FlowForwarding/of_protocol

Experimenter bit is misunderstood

ZoltanLajosKis opened this issue · 3 comments

The convention so far was that experimenter versions (i.e., those before 1.0) were marked with MSB set (e.g., 0x81, 0x99), whereas regular versions (i.e., 1.0 - 1.3) has the MSB set to 0 (e.g. 0x00, 0x01).
For example when using OpenFlow 1.2, the wire protocol will always be set to 0x03. (The MSB has nothing to do with experimenter message types, etc.) So the 'experimenter' field in #ofp_message record is not needed.

Also there is no experimenter bit in actions or instructions: those experimenters always have the type 0xffff. So defining and checking the OFP[I|A]T_EXPERIMENTER_BIT is unnecessary.

rpt commented

To quote the 1.2 specification:

During the current draft phase of the OpenFlow Protocol, the most significant bit will be set to indicate an experimental version and the lower bits will indicate a revision number.

...and 1.3:

During the earlier draft phase of the OpenFlow Protocol, the most signi cant bit was set to indicate an experimental version.

That's why we still wanted to have this boolean value in the header, even if it's not used by newer versions.

The OTP[I|A]T_EXPERIMENTER_BITS are used when encoding a bitmap of supported actions and instructions in ofp_table_stats_reply in 1.2, so if I didn't miss something we need them.

My point is that 0x03 and 0x83 are two completely separate protocol versions, just as 0x03 and 0x04 are. It is not valid to call 0x83 an experimental 0x03. You would use ofp_v3 to decode/encode the former, and ofp_v83 to decode/encode the latter.

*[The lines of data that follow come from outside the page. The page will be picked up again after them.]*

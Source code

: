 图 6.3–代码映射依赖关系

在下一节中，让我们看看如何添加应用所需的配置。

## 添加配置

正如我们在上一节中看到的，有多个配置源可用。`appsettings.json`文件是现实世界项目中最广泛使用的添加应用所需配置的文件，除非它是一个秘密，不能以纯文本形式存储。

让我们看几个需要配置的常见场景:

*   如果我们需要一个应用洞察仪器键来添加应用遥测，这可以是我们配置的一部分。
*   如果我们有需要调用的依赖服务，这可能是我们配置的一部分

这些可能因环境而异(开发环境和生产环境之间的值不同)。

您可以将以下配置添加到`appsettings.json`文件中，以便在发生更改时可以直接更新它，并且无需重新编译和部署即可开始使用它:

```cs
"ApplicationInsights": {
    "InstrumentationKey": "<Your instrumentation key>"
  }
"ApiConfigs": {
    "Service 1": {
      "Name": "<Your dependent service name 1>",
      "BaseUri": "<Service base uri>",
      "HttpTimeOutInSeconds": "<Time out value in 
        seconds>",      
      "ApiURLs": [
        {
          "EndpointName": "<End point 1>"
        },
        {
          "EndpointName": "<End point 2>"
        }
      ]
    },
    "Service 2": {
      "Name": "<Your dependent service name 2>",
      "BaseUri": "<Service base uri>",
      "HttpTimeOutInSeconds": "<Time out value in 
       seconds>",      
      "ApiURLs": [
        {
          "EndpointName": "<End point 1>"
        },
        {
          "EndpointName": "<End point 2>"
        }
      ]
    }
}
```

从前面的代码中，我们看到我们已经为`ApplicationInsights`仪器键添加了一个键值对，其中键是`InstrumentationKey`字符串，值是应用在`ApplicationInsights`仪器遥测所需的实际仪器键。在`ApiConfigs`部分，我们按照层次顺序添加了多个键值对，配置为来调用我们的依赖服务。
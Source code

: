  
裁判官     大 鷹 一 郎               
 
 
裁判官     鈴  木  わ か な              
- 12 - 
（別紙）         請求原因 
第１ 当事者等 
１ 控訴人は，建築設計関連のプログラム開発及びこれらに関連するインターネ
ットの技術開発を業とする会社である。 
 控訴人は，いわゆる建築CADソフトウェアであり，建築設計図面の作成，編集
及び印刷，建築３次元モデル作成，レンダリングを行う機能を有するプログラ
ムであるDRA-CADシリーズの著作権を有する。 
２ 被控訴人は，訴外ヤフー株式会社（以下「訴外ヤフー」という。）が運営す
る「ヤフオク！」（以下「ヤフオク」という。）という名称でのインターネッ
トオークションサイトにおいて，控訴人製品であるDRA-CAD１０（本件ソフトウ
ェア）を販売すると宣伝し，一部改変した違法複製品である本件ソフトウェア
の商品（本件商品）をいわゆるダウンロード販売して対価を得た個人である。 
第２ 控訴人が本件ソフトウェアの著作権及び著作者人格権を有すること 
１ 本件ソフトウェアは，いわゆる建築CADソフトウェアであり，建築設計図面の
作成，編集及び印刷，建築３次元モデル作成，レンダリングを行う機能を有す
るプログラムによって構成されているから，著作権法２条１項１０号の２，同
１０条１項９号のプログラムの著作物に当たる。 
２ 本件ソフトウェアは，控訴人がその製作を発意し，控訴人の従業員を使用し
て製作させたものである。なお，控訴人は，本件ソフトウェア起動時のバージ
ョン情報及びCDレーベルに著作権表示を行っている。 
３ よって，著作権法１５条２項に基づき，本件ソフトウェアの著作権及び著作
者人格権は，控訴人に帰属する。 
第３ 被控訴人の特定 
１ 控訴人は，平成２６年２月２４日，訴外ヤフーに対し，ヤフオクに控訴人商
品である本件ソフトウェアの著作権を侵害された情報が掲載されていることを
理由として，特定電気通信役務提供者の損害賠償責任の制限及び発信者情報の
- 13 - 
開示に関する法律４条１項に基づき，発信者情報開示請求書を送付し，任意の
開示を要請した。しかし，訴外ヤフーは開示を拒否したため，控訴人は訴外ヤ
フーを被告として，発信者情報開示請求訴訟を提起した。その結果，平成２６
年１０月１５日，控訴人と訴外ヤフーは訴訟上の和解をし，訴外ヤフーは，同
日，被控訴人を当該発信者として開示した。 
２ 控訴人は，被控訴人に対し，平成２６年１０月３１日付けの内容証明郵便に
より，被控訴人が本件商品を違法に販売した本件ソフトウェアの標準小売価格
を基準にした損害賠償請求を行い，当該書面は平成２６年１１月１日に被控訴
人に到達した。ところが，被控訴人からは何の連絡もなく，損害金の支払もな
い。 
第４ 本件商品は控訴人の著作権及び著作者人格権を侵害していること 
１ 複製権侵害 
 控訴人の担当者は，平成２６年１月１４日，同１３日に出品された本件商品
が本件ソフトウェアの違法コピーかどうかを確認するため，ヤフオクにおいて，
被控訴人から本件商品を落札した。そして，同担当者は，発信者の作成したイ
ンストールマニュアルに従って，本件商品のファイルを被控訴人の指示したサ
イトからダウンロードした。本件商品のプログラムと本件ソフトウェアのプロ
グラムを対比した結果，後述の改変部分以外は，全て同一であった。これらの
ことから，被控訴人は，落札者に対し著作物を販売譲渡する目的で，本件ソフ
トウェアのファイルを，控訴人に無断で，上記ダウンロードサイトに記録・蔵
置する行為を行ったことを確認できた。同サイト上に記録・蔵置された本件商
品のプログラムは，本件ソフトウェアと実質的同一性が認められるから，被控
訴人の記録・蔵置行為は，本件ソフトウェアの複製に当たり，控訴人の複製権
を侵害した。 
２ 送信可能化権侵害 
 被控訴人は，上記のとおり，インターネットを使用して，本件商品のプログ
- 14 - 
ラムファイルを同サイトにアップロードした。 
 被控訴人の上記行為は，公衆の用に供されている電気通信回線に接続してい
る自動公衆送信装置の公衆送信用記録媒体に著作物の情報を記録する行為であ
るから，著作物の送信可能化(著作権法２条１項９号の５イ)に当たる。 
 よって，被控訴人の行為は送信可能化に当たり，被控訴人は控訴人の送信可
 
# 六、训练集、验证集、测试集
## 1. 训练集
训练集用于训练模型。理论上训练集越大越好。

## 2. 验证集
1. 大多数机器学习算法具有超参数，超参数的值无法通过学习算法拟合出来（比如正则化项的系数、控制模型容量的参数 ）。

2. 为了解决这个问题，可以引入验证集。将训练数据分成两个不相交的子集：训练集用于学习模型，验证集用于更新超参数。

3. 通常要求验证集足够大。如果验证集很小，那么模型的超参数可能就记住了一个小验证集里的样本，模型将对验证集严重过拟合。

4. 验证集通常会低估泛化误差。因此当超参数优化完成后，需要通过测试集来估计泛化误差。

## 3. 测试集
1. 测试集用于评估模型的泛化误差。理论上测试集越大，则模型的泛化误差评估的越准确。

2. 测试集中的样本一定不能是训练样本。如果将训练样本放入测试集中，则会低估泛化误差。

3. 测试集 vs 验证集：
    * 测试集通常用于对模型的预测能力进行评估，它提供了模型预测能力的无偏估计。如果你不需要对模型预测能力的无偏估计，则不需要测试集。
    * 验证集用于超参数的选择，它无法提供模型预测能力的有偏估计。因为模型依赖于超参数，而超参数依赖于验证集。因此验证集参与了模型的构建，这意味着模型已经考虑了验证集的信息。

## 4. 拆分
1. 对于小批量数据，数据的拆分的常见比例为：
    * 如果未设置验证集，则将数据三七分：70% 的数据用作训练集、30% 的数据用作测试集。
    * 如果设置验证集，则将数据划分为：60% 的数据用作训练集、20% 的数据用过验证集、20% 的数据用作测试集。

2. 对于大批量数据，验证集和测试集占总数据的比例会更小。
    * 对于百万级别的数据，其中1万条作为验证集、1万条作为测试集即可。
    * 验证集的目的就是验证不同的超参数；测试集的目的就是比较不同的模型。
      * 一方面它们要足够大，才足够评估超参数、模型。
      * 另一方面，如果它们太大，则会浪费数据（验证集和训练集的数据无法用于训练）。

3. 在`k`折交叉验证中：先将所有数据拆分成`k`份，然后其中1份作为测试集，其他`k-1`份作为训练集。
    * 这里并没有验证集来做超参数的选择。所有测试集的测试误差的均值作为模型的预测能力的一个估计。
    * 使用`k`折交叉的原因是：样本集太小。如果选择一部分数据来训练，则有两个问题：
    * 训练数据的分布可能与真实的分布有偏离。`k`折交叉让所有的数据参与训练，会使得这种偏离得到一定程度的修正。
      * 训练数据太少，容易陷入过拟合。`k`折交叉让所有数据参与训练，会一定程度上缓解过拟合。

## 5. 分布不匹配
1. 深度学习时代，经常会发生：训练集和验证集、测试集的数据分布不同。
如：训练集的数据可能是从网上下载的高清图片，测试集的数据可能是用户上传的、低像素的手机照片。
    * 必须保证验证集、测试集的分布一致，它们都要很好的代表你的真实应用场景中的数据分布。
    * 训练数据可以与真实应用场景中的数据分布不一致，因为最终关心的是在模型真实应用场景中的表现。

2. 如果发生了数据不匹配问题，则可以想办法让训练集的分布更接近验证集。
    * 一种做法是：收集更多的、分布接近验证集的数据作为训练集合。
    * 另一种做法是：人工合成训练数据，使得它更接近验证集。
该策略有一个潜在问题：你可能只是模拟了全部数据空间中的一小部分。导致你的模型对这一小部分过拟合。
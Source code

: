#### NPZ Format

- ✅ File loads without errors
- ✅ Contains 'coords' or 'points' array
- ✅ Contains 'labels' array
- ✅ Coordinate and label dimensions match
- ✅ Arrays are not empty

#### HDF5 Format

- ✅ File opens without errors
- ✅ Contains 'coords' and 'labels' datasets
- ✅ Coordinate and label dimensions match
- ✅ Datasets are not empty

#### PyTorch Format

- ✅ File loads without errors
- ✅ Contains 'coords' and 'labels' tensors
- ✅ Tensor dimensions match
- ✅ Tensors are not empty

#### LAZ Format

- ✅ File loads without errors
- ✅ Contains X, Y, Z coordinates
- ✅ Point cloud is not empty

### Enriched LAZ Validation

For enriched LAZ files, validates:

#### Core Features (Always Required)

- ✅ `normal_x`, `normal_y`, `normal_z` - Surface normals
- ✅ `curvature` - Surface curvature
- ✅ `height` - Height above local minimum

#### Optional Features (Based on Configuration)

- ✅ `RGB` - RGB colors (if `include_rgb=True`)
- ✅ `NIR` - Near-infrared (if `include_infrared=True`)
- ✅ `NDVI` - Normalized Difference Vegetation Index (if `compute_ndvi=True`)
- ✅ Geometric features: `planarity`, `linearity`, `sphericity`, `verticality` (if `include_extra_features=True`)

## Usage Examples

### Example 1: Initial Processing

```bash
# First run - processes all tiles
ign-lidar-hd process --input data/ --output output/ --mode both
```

I'm not aware of experimenter bits in ofp_table_stats_reply. In OF 1.1, and 1.2 only non-experimenter actions and instructions are reported (see: "Experimenter actions should not be reported via this bitmask"). In OF 1.3 this has been redesigned to return an explicit list of all supported types instead of a bitmask.

rpt commented

Ok, thanks for your clarifications. Let's make a bug out of it then ;) The specification is not always very clear on things, but what you're saying is absolutely right.